The school I come from growing up, we spent a lot of time studying rappers, everyone from N.W.A. to Public Enemy to Big Daddy Kane to Kool G Rap to Rakim to Special Ed, taking all these bits and pieces from each one. Tupac was the first one to really help me learn how to make songs that felt like something.
He was so versatile — if you weren’t in the mood for what he was doing on this song here, he’s got something for you over here. He covered such a broad perspective and there were so many different sides to him, but the best part about him overall was that he was a human being.
He would let you see that. I used to be fascinated with his interviews like, “Yo, what he’s saying is so true.” He would also be able to trump people who were interviewing him when they would hit him with hard questions — it was incredible. He was a superstar in every aspect of the word. You just wanted to know that guy. Like man, I wanna hang out with Pac.
I don’t know if he was talking to Arsenio [Hall] but I remember him saying something to the effect of “[it’s like] people standing outside watching through the window at a bunch of motherfuckers throwing food around and having a party and everybody’s hungry outside and they’re seeing through the window and after a minute, you got people out here singing, ‘We’re hungry, we’re hungry.
Let us in, let us in.’ And the next minute when no one’s listening, it’s like ‘Alright, we’re kicking the door down, coming through, picking the lock, blasting.'” When he was giving those analogies, they were incredible.
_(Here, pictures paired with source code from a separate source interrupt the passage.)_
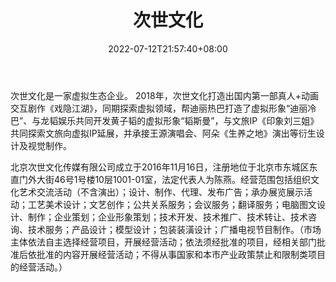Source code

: ﻿---
weight: 
title: "次世文化"
description: "次世文化是一家虚拟生态企业。 2018年，次世文化打造出国内第一部真人+动画交互剧作《戏隐江湖》，同期探索虚拟领域，帮迪丽热巴打造了虚拟形象“迪丽冷巴”、与龙韬娱乐共同开发黄子韬的虚拟形象“韬斯曼”，与文旅IP《印象刘三姐》共同探索文旅向虚拟IP延展，并承接王源演唱会、阿朵《生养之地》演出等衍生设计及视觉制作。"
date: 2022-07-12T21:57:40+08:00
lastmod: 2022-07-12T16:45:40+08:00
draft: false
authors: ["MineW"]
featuredImage: "220.jpg"
link: "https://aiqicha.baidu.com/company_detail_15715951324038"
tags: ["次世文化","虚拟人"]
categories: ["navigation"]
navigation: ["虚拟人"]
lightgallery: true
toc: true
pinned: false
recommend: false
recommend1: false
---
次世文化是一家虚拟生态企业。 2018年，次世文化打造出国内第一部真人+动画交互剧作《戏隐江湖》，同期探索虚拟领域，帮迪丽热巴打造了虚拟形象“迪丽冷巴”、与龙韬娱乐共同开发黄子韬的虚拟形象“韬斯曼”，与文旅IP《印象刘三姐》共同探索文旅向虚拟IP延展，并承接王源演唱会、阿朵《生养之地》演出等衍生设计及视觉制作。

北京次世文化传媒有限公司成立于2016年11月16日，注册地位于北京市东城区东直门外大街46号1号楼10层1001-01室，法定代表人为陈燕。经营范围包括组织文化艺术交流活动（不含演出）；设计、制作、代理、发布广告；承办展览展示活动；工艺美术设计；文艺创作；公共关系服务；会议服务；翻译服务；电脑图文设计、制作；企业策划；企业形象策划；技术开发、技术推广、技术转让、技术咨询、技术服务；产品设计；模型设计；包装装潢设计；广播电视节目制作。（市场主体依法自主选择经营项目，开展经营活动；依法须经批准的项目，经相关部门批准后依批准的内容开展经营活动；不得从事国家和本市产业政策禁止和限制类项目的经营活动。）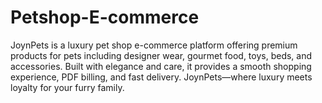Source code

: # Petshop-E-commerce
JoynPets is a luxury pet shop e-commerce platform offering premium products for pets including designer wear, gourmet food, toys, beds, and accessories. Built with elegance and care, it provides a smooth shopping experience, PDF billing, and fast delivery. JoynPets—where luxury meets loyalty for your furry family.
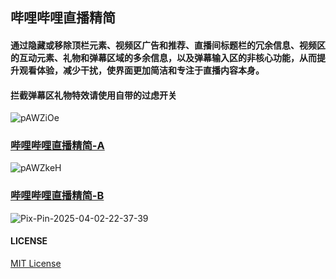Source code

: ## 哔哩哔哩直播精简
#### 通过隐藏或移除顶栏元素、视频区广告和推荐、直播间标题栏的冗余信息、视频区的互动元素、礼物和弹幕区域的多余信息，以及弹幕输入区的非核心功能，从而提升观看体验，减少干扰，使界面更加简洁和专注于直播内容本身。
#### 拦截弹幕区礼物特效请使用自带的过虑开关
![pAWZiOe](https://github.com/user-attachments/assets/907a692f-6046-41b8-965c-0920c4b3aaa1)

### [哔哩哔哩直播精简-A](https://github.com/QingFengM/Scripts/raw/refs/heads/main/%E5%93%94%E5%93%A9%E5%93%94%E5%93%A9%E7%9B%B4%E6%92%AD%E7%B2%BE%E7%AE%80-A.user.js)

![pAWZkeH](https://github.com/user-attachments/assets/7cb4caba-2f46-446f-8d28-5fcb5d221727)

### [哔哩哔哩直播精简-B](https://github.com/QingFengM/Scripts/raw/refs/heads/main/%E5%93%94%E5%93%A9%E5%93%94%E5%93%A9%E7%9B%B4%E6%92%AD%E7%B2%BE%E7%AE%80.user.js)

![Pix-Pin-2025-04-02-22-37-39](https://github.com/user-attachments/assets/23f5b83e-431e-4784-bb6a-84e7ab539a38)

#### LICENSE
[MIT License](https://github.com/QingFengM/Scripts/raw/refs/heads/main/LICENSE)
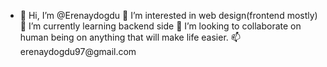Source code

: <ul>
  <li>
    👋 Hi, I’m @Erenaydogdu
    👀 I’m interested in web design(frontend mostly)
    🌱 I’m currently learning backend side
    💞️ I’m looking to collaborate on human being on anything that will make life easier.
    📫 erenaydogdu97@gmail.com
  </li>
</ul>

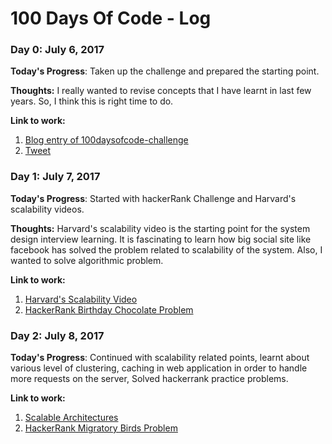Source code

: # 100 Days Of Code - Log

### Day 0: July 6, 2017

**Today's Progress**: Taken up the challenge and prepared the starting point. 

**Thoughts:** I really wanted to revise concepts that I have learnt in last few years. So, I think this is right time to do.

**Link to work:** 
1. [Blog entry of 100daysofcode-challenge](https://vdharam.wordpress.com/2017/07/06/100daysofcode-challenge/)
2. [Tweet](https://twitter.com/vdharm/status/882985409390813184)

### Day 1: July 7, 2017

**Today's Progress**: Started with hackerRank Challenge and Harvard's scalability videos. 

**Thoughts:** Harvard's scalability video is the starting point for the system design interview learning. It is fascinating to learn how big social site like facebook has solved the problem related to scalability of the system.
Also, I wanted to solve algorithmic problem.

**Link to work:** 
1. [Harvard's Scalability Video](https://www.youtube.com/watch?v=-W9F__D3oY4)
2. [HackerRank Birthday Chocolate Problem](https://www.hackerrank.com/challenges/the-birthday-bar)

### Day 2: July 8, 2017

**Today's Progress**: Continued with scalability related points, learnt about various level of clustering, caching in web application in order to handle more requests on the server, Solved hackerrank practice problems. 

**Link to work:** 
1. [Scalable Architectures](http://tutorials.jenkov.com/software-architecture/scalable-architectures.html)
2. [HackerRank Migratory Birds Problem](https://www.hackerrank.com/challenges/migratory-birds)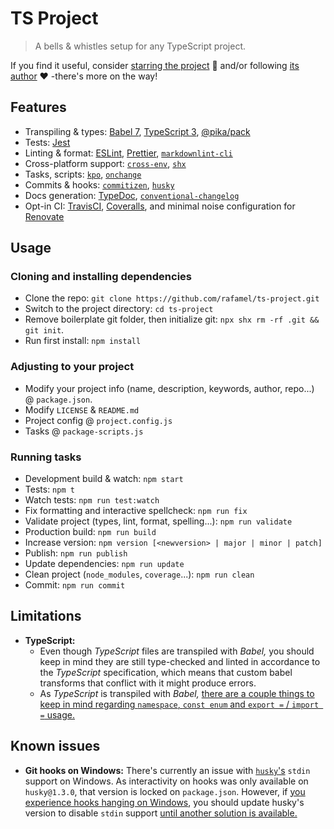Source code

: # TS Project

<!-- [![Version](https://img.shields.io/npm/v/ts-project.svg)](https://www.npmjs.com/package/ts-project)
[![Build Status](https://img.shields.io/travis/rafamel/ts-project.svg)](https://travis-ci.org/rafamel/ts-project)
[![Coverage](https://img.shields.io/coveralls/rafamel/ts-project.svg)](https://coveralls.io/github/rafamel/ts-project)
[![Dependencies](https://img.shields.io/david/rafamel/ts-project.svg)](https://david-dm.org/rafamel/ts-project)
[![Vulnerabilities](https://img.shields.io/snyk/vulnerabilities/npm/ts-project.svg)](https://snyk.io/test/npm/ts-project)
[![License](https://img.shields.io/github/license/rafamel/ts-project.svg)](https://github.com/rafamel/ts-project/blob/master/LICENSE)
[![Types](https://img.shields.io/npm/types/ts-project.svg)](https://www.npmjs.com/package/ts-project) -->

<!-- <div align="center">
  <br />
  <br />
  <a href="https://www.npmjs.com/package/ts-project" target="_blank">
    <img alt="ts-project" width="350" src="https://raw.githubusercontent.com/rafamel/ts-project/master/assets/logo.png" />
  </a>
  <br />
  <br />
  <strong>A bells & whistles setup for any TS/JS project</strong>
  <br />
  <br />
</div> -->

> A bells & whistles setup for any TypeScript project.

If you find it useful, consider [starring the project](https://github.com/rafamel/ts-project) 💪 and/or following [its author](https://github.com/rafamel) ❤️ -there's more on the way!

<!-- ## Install

[`npm install ts-project`](https://www.npmjs.com/package/ts-project) 

## Motivation / Use cases | Documentation | Usage / Examples -->

## Features

* Transpiling & types: [Babel 7](https://babeljs.io/), [TypeScript 3](https://en.wikipedia.org/wiki/TypeScript), [@pika/pack](https://github.com/pikapkg/pack)
* Tests: [Jest](https://jestjs.io/)
* Linting & format: [ESLint](https://github.com/eslint/eslint), [Prettier](https://github.com/prettier/prettier), [`markdownlint-cli`](https://github.com/igorshubovych/markdownlint-cli)
* Cross-platform support: [`cross-env`](https://github.com/kentcdodds/cross-env), [`shx`](https://github.com/shelljs/shx)
* Tasks, scripts: [`kpo`](https://github.com/rafamel/kpo), [`onchange`](https://github.com/Qard/onchange)
* Commits & hooks: [`commitizen`](https://github.com/commitizen/cz-cli), [`husky`](https://github.com/typicode/husky)
* Docs generation: [TypeDoc](https://github.com/TypeStrong/typedoc/), [`conventional-changelog`](https://github.com/conventional-changelog)
* Opt-in CI: [TravisCI](https://travis-ci.org/), [Coveralls](https://coveralls.io/), and minimal noise configuration for [Renovate](https://renovatebot.com/)

## Usage

### Cloning and installing dependencies

* Clone the repo: `git clone https://github.com/rafamel/ts-project.git`
* Switch to the project directory: `cd ts-project`
* Remove boilerplate git folder, then initialize git: `npx shx rm -rf .git && git init`.
* Run first install: `npm install`

### Adjusting to your project

* Modify your project info (name, description, keywords, author, repo...) @ `package.json`.
* Modify `LICENSE` & `README.md`
* Project config @ `project.config.js`
* Tasks @ `package-scripts.js`

### Running tasks

* Development build & watch: `npm start`
* Tests: `npm t`
* Watch tests: `npm run test:watch`
* Fix formatting and interactive spellcheck: `npm run fix`
* Validate project (types, lint, format, spelling...): `npm run validate`
* Production build: `npm run build`
* Increase version: `npm version [<newversion> | major | minor | patch]`
* Publish: `npm run publish`
* Update dependencies: `npm run update`
* Clean project (`node_modules`, `coverage`...): `npm run clean`
* Commit: `npm run commit`

## Limitations

* **TypeScript:**
  * Even though *TypeScript* files are transpiled with *Babel,* you should keep in mind they are still type-checked and linted in accordance to the *TypeScript* specification, which means that custom babel transforms that conflict with it might produce errors.
  * As *TypeScript* is transpiled with *Babel,* [there are a couple things to keep in mind regarding `namespace`, `const enum` and `export =` / `import =` usage.](https://babeljs.io/docs/en/babel-plugin-transform-typescript)

## Known issues

* **Git hooks on Windows:** There's currently an issue with [`husky`'s](https://github.com/typicode/husky) `stdin` support on Windows. As interactivity on hooks was only available on `husky@1.3.0`, that version is locked on `package.json`. However, if [you experience hooks hanging on Windows](https://github.com/typicode/husky/issues/431), you should update husky's version to disable `stdin` support [until another solution is available.](https://github.com/typicode/husky/issues/442)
It was almost like he was writing songs when he was doing interviews.
When his mother, Afeni (Shakur), let me produce one of Tupac’s albums — the Loyal to the Game album — I wrote her a letter thanking her for letting me do it. You wouldn’t be able to tell the 18/19-year-old Marshall that he would ever be able to get his hands on some Tupac vocals and have that opportunity.
It was such a significant piece of history for me and so much fun. I’m like a kid in a candy store; going nuts with the fact that I’m putting beats under his rhymes. Regardless of how good a rapper someone is, it’s easy for things to eventually get dated. But when you make songs like Tupac did, songs that feel like something, that feeling never goes away.
I can put “If I Die 2Nite” in and want to fight somebody the second it comes on. That’s the kind of emotion he sparked. I could put “Dear Mama” in and damn near be in tears. He was just so good at evoking emotions through songs and I picked up so much from that. Biggie had that as well.
It was that same kind of thing… he was so good at putting the right words and music together. I would have a hard time believing that they didn’t know what they were doing when they were putting certain words on certain chords of the beat. I would have a hard time believing that it was all accidental. It was true genius.